Chico News & Review Reports on Churches and Gays

by Matthew Raley Jerry Olenyn did a service for Chico in his story for CN&R on how local churches view homosexuality. Writing such a piece is a thankless task, the only guarantee being that some on all sides will see Olenyn as biased. Conservative evangelicals should notice that Olenyn's language is even-handed, that his use of quotations presents a well-rounded picture of what conservative pastors believe and feel, and that his objective in the piece is right: to deepen our civic culture on this issue.

The article is solid reporting, an essential tool for keeping leaders honest and their discourse civil.

Olenyn only made one characterization in the story: "There's a definite evasiveness that seeps through this discussion.

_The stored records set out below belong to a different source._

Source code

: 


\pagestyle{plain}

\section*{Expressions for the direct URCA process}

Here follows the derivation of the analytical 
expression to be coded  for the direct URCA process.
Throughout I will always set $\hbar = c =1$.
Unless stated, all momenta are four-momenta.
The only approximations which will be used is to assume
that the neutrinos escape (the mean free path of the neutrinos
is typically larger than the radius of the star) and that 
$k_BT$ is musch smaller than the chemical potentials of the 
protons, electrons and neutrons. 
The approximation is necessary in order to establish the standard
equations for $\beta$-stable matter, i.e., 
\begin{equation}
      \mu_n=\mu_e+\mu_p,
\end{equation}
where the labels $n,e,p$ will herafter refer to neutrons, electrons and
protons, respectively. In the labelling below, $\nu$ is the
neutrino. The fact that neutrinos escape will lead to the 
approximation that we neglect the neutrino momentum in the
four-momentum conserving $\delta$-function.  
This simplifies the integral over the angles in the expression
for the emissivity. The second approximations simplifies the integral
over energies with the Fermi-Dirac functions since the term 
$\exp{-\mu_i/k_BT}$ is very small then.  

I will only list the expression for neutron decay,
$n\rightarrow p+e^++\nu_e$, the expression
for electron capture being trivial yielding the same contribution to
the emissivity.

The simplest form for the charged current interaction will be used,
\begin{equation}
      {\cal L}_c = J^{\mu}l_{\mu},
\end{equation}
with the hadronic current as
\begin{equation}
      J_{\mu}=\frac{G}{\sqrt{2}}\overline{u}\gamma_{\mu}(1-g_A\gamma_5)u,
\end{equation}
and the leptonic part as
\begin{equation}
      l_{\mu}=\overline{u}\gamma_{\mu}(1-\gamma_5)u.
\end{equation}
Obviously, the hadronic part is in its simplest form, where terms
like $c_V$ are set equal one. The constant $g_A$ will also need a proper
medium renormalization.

Conservative churches fear being labeled homophobic and intolerant, while gay-affirming churches worry that their pro-gay stance could cost them members." The characterization is fair.

Olenyn identifies the roots of this evasiveness. He responds to one pastor's assertion that "there are bigger issues" than homosexuality, "such as reaching out to the lost, feeding the hungry, and fulfilling Christ's mission." Olenyn asks, "But does part of fulfilling Christ’s mission include defining sin? And what exactly is sin?"

Perceptive. A pastor cannot speak clearly about whether homosexuality is a sin until he defines what sin is.

Throughout the article, as in the debate nationally, the word sin is used without definition. Today sin connotes a "really bad" thing, something that makes you feel guilty. With the term apparently used this way, we seem to be debating whether churches have a right to shame people.

To understand the Bible's definition of sin, we should start with the more basic issue of what it means to be human.

According to the Bible, human beings can only understand themselves fully in relation to God (e.g. Psalm 139). We are creatures. We do not govern our own lives. Rather, we serve something larger than ourselves -- either God or the things we put in place of God.

Sin, in this worldview, is primarily an identity of servitude to false gods, whatever form they take, and only secondarily a specific action or choice (Romans 1.18-32). Paul's teaching in Romans 6.15-23 is that human beings are sin's slaves. Jesus himself teaches (John 8.34), "Truly, truly I say to you, everyone who commits sin is a slave to sin."

The implication is clear: to be human is to be the property either of sin or of God. All specific acts of sin express the same identity of sin-slavery in different ways. The issue in reconciling with God is not the individual acts, but the identity that those acts express.

The contrast between the biblical view and that of Western modernity is stark. The modern individual assumes -- more precisely, he believes as a matter of doctrine -- that he owns himself. He is the property of no one, having the autonomy to construct his life as he chooses. His dignity as a human being consists in asserting himself.

Conservative evangelicals know that a genuinely biblical definition of sin calls people to reject their most basic beliefs about who they are. For many decades now, evangelicals have been trying to finesse this point. They have cast sin in terms of "choices," "addictions," "values," or "lifestyles," as if behavior were the primary issue. Jesus, in this cautious gospel, is less Savior than Coach. He helps you make better choices about your life.

But in addressing homosexuals -- without a social consensus on sexual morality -- evangelicals are trapped by their evasiveness about sin. They can't confront homosexuality without asserting God's right to determine human identity. At the same time, they can't assert God's right over our identity without offending many of their own converts. The evangelical pew holds many who believe that their lives remain their own property, and who've been assured that God would never be so Godlike as to require their very selves.

Several conservative pastors quoted in Olenyn's article showed a wise mix of clarity about the Bible's teaching on homosexuality and humility as forgiven sinners. I'm grateful that Olenyn showed this.

But I am also grateful that he identified the core question, which humbles everyone equally: What exactly is sin?